Since Trump is a man who obviously likes a bit of symbolism, the suggestion that he might move the United States’ embassy in Israel from Tel Aviv to Jerusalem might not come as a huge surprise. It would certainly provoke concern from much of the Arab world. The Palestinian leader Mahmoud Abbas has suggested that the construction of a new embassy there would “not help peace” and would “destroy the two-state solution”. It would also be at odds with the United Nations’ continued refusal to recognise Jerusalem as Israel’s capital.
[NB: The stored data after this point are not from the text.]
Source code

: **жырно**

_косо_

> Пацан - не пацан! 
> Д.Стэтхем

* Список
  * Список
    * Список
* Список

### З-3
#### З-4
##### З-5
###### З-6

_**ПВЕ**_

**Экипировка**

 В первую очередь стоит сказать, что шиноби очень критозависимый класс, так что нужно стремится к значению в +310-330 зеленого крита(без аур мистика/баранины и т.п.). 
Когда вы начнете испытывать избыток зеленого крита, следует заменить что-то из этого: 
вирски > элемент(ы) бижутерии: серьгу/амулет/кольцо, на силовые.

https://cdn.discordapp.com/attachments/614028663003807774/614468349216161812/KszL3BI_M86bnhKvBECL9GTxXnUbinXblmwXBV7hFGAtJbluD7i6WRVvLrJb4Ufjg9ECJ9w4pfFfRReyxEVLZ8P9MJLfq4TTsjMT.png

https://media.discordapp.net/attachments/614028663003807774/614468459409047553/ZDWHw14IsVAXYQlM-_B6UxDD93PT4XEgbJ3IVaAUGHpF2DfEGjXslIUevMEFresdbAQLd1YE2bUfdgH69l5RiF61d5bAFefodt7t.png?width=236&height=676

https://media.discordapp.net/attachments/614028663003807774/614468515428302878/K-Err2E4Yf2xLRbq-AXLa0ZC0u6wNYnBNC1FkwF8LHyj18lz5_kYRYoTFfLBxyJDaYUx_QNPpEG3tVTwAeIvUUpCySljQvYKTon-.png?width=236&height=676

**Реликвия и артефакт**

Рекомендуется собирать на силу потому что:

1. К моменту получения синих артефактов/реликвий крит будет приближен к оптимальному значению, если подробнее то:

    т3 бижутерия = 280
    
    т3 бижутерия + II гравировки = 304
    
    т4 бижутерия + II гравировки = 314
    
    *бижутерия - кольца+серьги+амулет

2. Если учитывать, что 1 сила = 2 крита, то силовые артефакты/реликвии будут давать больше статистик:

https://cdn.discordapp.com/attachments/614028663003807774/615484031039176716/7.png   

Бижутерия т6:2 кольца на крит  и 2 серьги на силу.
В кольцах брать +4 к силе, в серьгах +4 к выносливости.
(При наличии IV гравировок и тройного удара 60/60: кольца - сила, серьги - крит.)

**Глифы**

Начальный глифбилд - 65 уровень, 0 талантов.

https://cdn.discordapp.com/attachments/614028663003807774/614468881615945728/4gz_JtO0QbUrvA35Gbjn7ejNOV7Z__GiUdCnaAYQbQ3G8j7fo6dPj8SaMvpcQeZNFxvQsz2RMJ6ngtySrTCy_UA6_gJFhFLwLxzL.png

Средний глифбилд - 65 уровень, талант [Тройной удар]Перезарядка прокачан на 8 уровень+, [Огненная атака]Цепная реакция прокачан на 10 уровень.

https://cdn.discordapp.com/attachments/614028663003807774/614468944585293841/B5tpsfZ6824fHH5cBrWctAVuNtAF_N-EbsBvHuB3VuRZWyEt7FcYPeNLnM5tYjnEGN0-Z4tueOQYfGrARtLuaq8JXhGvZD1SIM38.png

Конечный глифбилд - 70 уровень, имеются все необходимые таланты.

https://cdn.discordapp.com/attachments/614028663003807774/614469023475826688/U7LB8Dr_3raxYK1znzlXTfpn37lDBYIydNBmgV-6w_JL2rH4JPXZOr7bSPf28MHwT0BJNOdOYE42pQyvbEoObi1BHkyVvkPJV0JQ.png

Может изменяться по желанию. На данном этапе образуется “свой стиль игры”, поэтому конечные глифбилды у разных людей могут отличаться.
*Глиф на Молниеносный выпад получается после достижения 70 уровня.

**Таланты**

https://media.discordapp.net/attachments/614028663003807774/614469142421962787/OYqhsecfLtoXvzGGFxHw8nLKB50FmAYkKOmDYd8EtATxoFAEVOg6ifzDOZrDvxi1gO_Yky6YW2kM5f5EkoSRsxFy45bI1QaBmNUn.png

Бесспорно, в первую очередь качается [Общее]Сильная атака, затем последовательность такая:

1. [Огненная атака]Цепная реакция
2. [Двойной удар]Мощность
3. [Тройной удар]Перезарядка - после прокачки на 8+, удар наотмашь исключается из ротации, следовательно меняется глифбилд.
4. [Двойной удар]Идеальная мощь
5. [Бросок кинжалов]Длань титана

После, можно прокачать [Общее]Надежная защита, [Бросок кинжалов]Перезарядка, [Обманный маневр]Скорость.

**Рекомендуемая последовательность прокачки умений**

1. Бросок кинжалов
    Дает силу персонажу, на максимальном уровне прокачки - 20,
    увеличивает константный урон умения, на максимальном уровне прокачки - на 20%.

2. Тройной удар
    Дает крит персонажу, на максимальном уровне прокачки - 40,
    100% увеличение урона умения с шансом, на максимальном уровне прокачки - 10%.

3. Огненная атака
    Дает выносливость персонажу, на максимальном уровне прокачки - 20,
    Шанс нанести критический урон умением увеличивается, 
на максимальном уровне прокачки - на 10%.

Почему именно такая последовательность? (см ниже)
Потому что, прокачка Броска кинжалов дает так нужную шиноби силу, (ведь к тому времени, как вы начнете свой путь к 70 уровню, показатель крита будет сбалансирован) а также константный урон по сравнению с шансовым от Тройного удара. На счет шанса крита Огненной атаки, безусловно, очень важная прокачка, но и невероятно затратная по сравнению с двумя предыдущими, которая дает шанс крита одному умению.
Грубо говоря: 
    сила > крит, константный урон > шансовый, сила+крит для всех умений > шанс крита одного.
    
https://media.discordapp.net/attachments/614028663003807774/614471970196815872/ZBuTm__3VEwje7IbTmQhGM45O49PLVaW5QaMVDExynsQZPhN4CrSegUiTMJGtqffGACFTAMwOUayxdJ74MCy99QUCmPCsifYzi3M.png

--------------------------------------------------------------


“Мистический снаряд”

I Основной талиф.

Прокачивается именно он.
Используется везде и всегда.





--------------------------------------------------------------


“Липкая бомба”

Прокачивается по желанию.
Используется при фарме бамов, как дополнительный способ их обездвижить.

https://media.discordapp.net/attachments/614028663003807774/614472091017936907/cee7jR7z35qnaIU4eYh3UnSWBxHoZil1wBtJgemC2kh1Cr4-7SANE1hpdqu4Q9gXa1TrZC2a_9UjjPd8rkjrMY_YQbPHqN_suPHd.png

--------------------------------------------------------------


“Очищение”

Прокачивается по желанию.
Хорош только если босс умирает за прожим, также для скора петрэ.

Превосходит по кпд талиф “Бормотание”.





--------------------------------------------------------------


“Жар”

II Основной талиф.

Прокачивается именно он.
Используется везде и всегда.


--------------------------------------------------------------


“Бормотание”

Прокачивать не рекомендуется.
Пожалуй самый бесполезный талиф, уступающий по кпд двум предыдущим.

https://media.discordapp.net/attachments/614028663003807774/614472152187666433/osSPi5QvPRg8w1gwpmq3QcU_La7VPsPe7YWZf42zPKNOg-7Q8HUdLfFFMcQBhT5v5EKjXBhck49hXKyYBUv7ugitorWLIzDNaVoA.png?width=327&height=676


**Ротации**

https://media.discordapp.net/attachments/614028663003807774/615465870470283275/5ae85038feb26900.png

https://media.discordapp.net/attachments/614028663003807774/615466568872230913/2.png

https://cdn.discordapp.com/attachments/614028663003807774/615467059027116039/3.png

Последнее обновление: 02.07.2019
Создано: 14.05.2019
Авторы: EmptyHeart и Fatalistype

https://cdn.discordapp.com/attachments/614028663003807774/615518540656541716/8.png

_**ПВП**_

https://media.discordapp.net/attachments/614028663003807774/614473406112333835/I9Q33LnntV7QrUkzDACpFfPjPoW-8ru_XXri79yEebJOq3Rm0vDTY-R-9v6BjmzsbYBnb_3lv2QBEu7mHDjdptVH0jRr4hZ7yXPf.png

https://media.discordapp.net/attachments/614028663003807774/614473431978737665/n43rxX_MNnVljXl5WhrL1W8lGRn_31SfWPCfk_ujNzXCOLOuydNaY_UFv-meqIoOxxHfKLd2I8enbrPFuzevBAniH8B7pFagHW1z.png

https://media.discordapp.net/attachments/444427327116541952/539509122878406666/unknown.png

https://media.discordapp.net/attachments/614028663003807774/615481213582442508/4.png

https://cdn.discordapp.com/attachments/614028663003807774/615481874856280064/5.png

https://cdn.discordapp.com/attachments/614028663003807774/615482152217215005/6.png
The question of Jerusalem’s status is about as thorny as it gets and is at the heart of the wider Israeli-Palestinian riddle. The city is either the answer to a lasting peace or the reason for its impossibility. Both Israelis and Palestinians regard it as their capital; but Israel’s current administration, in line with most of its predecessors, has maintained that all of Jerusalem – rather than a portion of it – will remain eternally under Israeli sovereignty. So although the establishment of a foreign embassy in Jerusalem would not, in and of itself, be a definitive statement against a possible, future two-state solution, it would be perceived as supportive of the hardline position taken by Benjamin Netanyahu’s government.

The fact that President Trump’s pick as his ambassador to Israel is a longstanding opponent of the two-state proposition has convinced some commentators that the plan to shift America’s embassy will come to fruition. That Israeli authorities approved the construction of hundreds of new settler homes in occupied East Jerusalem shortly after Trump took office is a further signal that Israel is confident it now has a firm friend in the White House.

Still, Trump is hardly the first US President to raise the possibility of relocating America’s diplomatic HQ in Israel. Bill Clinton and George W. Bush both pledged to make the move to Jerusalem when they were on the campaign trail. During Clinton’s first term, Congress even passed the Jerusalem Embassy Relocation Act. But ever since then, successive Presidents have signed a waiver every six months to block the legislation’s enforcement, convinced that the national security interests of the U.S. are better protected by keeping the embassy in Tel Aviv.

So will Trump break from this cautious, prudent, approach? Sceptics suggest he and his advisers will come to realise that such a symbolic step would not only endanger the prospects of an Israeli-Palestinian accord, but would also incite such anger in Arab nations that it would effectively act as a recruitment drive for Isis and its ilk, fuelling precisely the kind of terrorism that Trump claims he wants to rid from the world. Some of America’s staunchest allies in the Middle-East (Saudi Arabia and Egypt to name just two) would be deeply opposed to the idea of the US Ambassador being based in Jerusalem and it is this disapproval which many believe will persuade Trump’s team to hold back.

Yet as America’s new President made plain when he took office, old assumptions about US policy-making no longer apply. With a putative friend in Moscow, chummy relations with Riyadh or Cairo may be of less significance to America’s approach to the wider Middle East, especially if Trump decides to focus on domestic affairs as closely as his inaugural address suggested he would. In that case, acting in a way which risks provoking violent anger from Palestinians in the occupied territories (and, who knows, a response in kind from Israel) may of little concern to him. Long-term peace for Israelis and Palestinians may be Trump’s stated aim; but if he moves America’s embassy to Jerusalem, further conflict is the more likely outcome.